450g Greek yoghurt
2 cloves of garlic, finely grated or crushed to a paste
1 medium cucumber
½ teaspoon garam masala
3 teaspoons Mrs Bridges Mint Sauce
1 tablespoon olive oil
Salt and Pepper
Put the yoghurt in a fine mesh sieve over a bowl and set it aside for 30 minutes and up to an hour to allow some of the liquid drain out of the yoghurt.
Cut the cucumber in half lengthways and then use a teaspoon to scoop out the cucumber seeds. Grate the cucumber on the rough side of a box grater. Put the grated cucumber in a bowl and sprinkle over ½ teaspoon salt. Mix well with your hands for about a minute. Then use your hands to squeeze most of the liquid out of the cucumber. Put the grated cucumber in a separate bowl.

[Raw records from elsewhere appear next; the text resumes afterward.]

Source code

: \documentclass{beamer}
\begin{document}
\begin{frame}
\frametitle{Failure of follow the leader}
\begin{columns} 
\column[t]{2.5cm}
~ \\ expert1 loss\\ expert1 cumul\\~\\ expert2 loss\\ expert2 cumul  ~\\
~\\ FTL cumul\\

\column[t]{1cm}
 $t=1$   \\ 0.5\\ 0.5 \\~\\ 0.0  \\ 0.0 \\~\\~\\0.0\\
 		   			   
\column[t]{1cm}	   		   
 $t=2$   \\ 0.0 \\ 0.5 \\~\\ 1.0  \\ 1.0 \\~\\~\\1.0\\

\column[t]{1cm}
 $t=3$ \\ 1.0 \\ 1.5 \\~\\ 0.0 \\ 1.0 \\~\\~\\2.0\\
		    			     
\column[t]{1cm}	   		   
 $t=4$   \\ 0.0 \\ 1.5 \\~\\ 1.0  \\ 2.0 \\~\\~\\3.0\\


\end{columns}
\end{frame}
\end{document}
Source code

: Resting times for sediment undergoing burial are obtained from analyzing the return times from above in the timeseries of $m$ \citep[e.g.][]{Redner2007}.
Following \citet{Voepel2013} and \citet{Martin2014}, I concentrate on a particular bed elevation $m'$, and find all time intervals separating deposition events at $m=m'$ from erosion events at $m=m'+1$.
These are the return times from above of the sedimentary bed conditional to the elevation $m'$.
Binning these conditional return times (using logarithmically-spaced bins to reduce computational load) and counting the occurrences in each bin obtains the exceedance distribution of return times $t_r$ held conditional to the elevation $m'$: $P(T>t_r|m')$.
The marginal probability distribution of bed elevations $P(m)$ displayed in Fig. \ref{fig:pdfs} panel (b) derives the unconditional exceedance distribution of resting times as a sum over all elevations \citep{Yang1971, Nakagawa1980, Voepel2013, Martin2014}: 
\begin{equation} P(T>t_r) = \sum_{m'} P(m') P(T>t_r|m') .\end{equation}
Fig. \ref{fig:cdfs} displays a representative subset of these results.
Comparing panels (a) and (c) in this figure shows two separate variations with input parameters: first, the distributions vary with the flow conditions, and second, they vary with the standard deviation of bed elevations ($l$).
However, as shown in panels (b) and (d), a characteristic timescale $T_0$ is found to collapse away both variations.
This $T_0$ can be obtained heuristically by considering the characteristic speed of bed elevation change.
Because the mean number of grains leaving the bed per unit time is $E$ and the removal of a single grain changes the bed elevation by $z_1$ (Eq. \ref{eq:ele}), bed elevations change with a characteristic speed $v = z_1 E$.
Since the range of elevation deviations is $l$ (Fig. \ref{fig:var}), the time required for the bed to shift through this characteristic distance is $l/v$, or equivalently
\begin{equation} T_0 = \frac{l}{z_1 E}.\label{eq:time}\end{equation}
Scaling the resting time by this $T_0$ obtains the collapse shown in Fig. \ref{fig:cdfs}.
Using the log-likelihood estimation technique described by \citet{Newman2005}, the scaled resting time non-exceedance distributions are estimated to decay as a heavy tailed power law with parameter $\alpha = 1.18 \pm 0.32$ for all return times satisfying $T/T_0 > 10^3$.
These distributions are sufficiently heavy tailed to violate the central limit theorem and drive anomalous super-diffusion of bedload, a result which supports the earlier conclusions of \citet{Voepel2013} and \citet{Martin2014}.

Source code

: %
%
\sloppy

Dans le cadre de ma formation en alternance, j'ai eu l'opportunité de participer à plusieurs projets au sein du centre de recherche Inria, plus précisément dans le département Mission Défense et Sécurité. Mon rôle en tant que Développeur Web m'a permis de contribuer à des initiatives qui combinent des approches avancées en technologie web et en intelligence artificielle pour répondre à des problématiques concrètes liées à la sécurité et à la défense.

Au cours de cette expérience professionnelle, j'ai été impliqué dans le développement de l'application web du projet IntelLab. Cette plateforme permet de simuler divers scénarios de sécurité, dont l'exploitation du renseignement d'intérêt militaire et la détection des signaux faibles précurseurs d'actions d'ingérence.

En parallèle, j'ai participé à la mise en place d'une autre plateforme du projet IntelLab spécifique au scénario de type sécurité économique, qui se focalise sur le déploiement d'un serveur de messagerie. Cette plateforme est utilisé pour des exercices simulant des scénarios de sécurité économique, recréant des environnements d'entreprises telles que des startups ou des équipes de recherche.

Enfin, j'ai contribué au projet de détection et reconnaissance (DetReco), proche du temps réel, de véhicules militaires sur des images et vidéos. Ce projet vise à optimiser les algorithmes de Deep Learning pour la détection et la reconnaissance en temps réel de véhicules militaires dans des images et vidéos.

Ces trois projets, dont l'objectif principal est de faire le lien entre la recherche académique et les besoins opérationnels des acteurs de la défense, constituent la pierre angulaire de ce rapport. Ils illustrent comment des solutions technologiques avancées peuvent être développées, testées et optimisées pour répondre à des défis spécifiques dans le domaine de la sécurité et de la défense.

Put the strained yoghurt and put it in a large bowl. Add ¾ of the grated cucumber, grated garlic, garam masala, two teaspoons of Mrs Bridges Mint Sauce and a grind of black pepper. Mix well, taste and add more salt if needed.
Put the raita in a serving bowl and put the remaining grated cucumber on top, drizzle over the olive oil and the remaining teaspoon of mint sauce.